Namun bagi kalangan tertentu, emoji pil merah diyakini sebagai simbol kesepakatan gagasan misoginis atau kebencian terhadap perempuan. Ini menunjukkan bahwa perundungan di dunia digital telah berevolusi. Jika sebelumnya tampak biasa dan tidak berbahaya, sekarang justru memiliki pesan tersirat yang destruktif.

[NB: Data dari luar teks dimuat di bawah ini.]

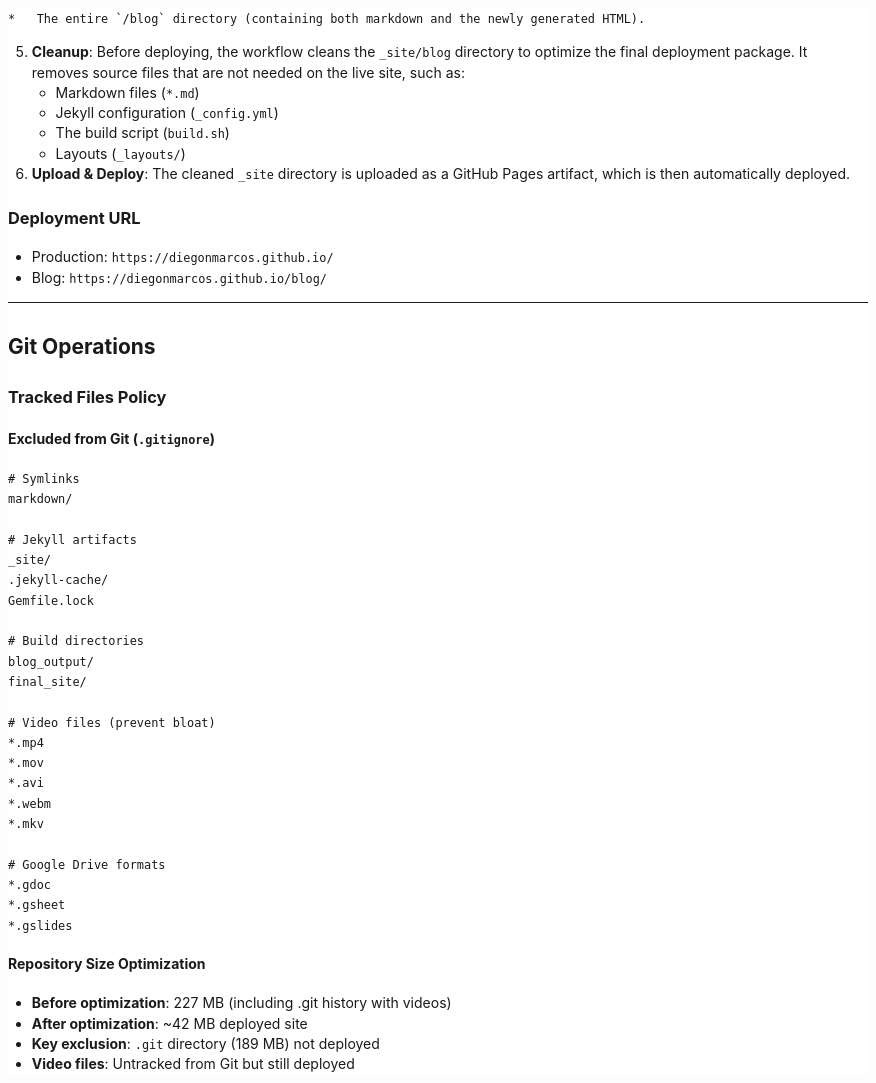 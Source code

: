     *   The entire `/blog` directory (containing both markdown and the newly generated HTML).
5.  **Cleanup**: Before deploying, the workflow cleans the `_site/blog` directory to optimize the final deployment package. It removes source files that are not needed on the live site, such as:
    *   Markdown files (`*.md`)
    *   Jekyll configuration (`_config.yml`)
    *   The build script (`build.sh`)
    *   Layouts (`_layouts/`)
6.  **Upload & Deploy**: The cleaned `_site` directory is uploaded as a GitHub Pages artifact, which is then automatically deployed.

### Deployment URL
- Production: `https://diegonmarcos.github.io/`
- Blog: `https://diegonmarcos.github.io/blog/`

---

## Git Operations

### Tracked Files Policy

#### Excluded from Git (`.gitignore`)
```gitignore
# Symlinks
markdown/

# Jekyll artifacts
_site/
.jekyll-cache/
Gemfile.lock

# Build directories
blog_output/
final_site/

# Video files (prevent bloat)
*.mp4
*.mov
*.avi
*.webm
*.mkv

# Google Drive formats
*.gdoc
*.gsheet
*.gslides
```

#### Repository Size Optimization
- **Before optimization**: 227 MB (including .git history with videos)
- **After optimization**: ~42 MB deployed site
- **Key exclusion**: `.git` directory (189 MB) not deployed
- **Video files**: Untracked from Git but still deployed

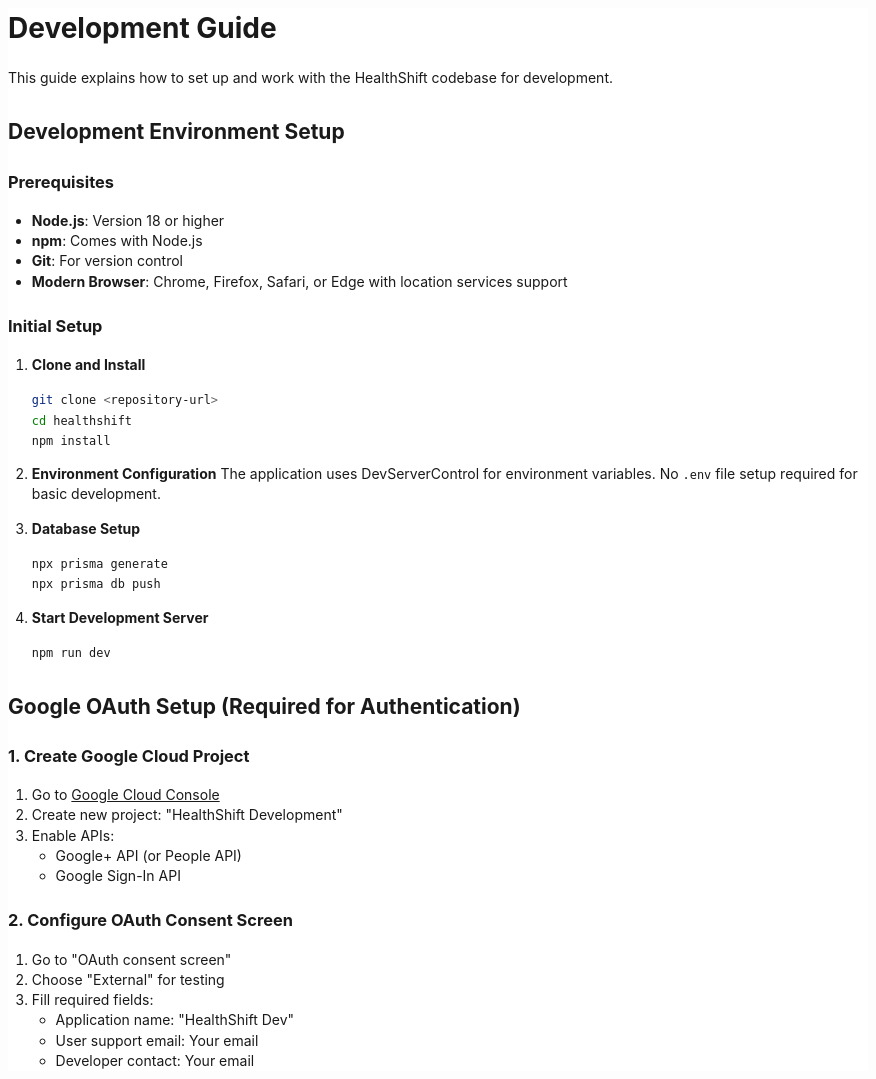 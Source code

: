 # Development Guide

This guide explains how to set up and work with the HealthShift codebase for development.

## Development Environment Setup

### Prerequisites

- **Node.js**: Version 18 or higher
- **npm**: Comes with Node.js
- **Git**: For version control
- **Modern Browser**: Chrome, Firefox, Safari, or Edge with location services support

### Initial Setup

1. **Clone and Install**
   ```bash
   git clone <repository-url>
   cd healthshift
   npm install
   ```

2. **Environment Configuration**
   The application uses DevServerControl for environment variables. No `.env` file setup required for basic development.

3. **Database Setup**
   ```bash
   npx prisma generate
   npx prisma db push
   ```

4. **Start Development Server**
   ```bash
   npm run dev
   ```

## Google OAuth Setup (Required for Authentication)

### 1. Create Google Cloud Project

1. Go to [Google Cloud Console](https://console.developers.google.com)
2. Create new project: "HealthShift Development"
3. Enable APIs:
   - Google+ API (or People API)
   - Google Sign-In API

### 2. Configure OAuth Consent Screen

1. Go to "OAuth consent screen"
2. Choose "External" for testing
3. Fill required fields:
   - Application name: "HealthShift Dev"
   - User support email: Your email
   - Developer contact: Your email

Tanushree Bhargava, psikolog klinis dari Yatharth Hospital menjelaskan perundungan online memiliki dampak psikologis yang tak kalah serius.
BACA JUGA:
“Satu saja komentar negatif dapat terasa berat untuk seorang remaja. Tanpa intervensi, ini dapat menyebabkan tekanan emosional yang parah,” kata Bhargava.
Untuk itu, ia menyarankan para orang tua untuk memperhatikan perubahan perilaku seperti menarik diri, perubahan mood, atau penolakan menggunakan gawai secara tiba-tiba. Karena sangat disayangkan, yang sering terjadi justru adalah baik orangtua maupun anak tidak menyadari dampak media sosial pada remaja.
“Mereka seringkali datang dengan gejala tidak langsung, dan baru setelah percakapan mendetail kami mengungkap seberapa besar pengaruh media sosial terhadap kesehatan mental mereka,” ucapnya.
Beberapa tanda langsung dan tidak langsung meliputi keluhan dari orangtua seperti kecanduan ponsel, kesulitan akademis, perubahan suasana hati, impulsivitas, masalah dengan perhatian dan fokus, kecemasan.

Selain itu ada pula kekhawatiran mengenai penampilan fisik, harga diri rendah, perilaku obsesif, menarik diri dari pergaulan, serta konflik keluarga atau pertemanan.
“Gejala-gejala ini mungkin tampak tidak berhubungan pada awalnya, tetapi ketika kita melihat lebih dalam, sering kali menjadi jelas bahwa media sosial merupakan faktor signifikan dalam kesejahteraan mereka secara keseluruhan,” kata Bhargava menyudahi.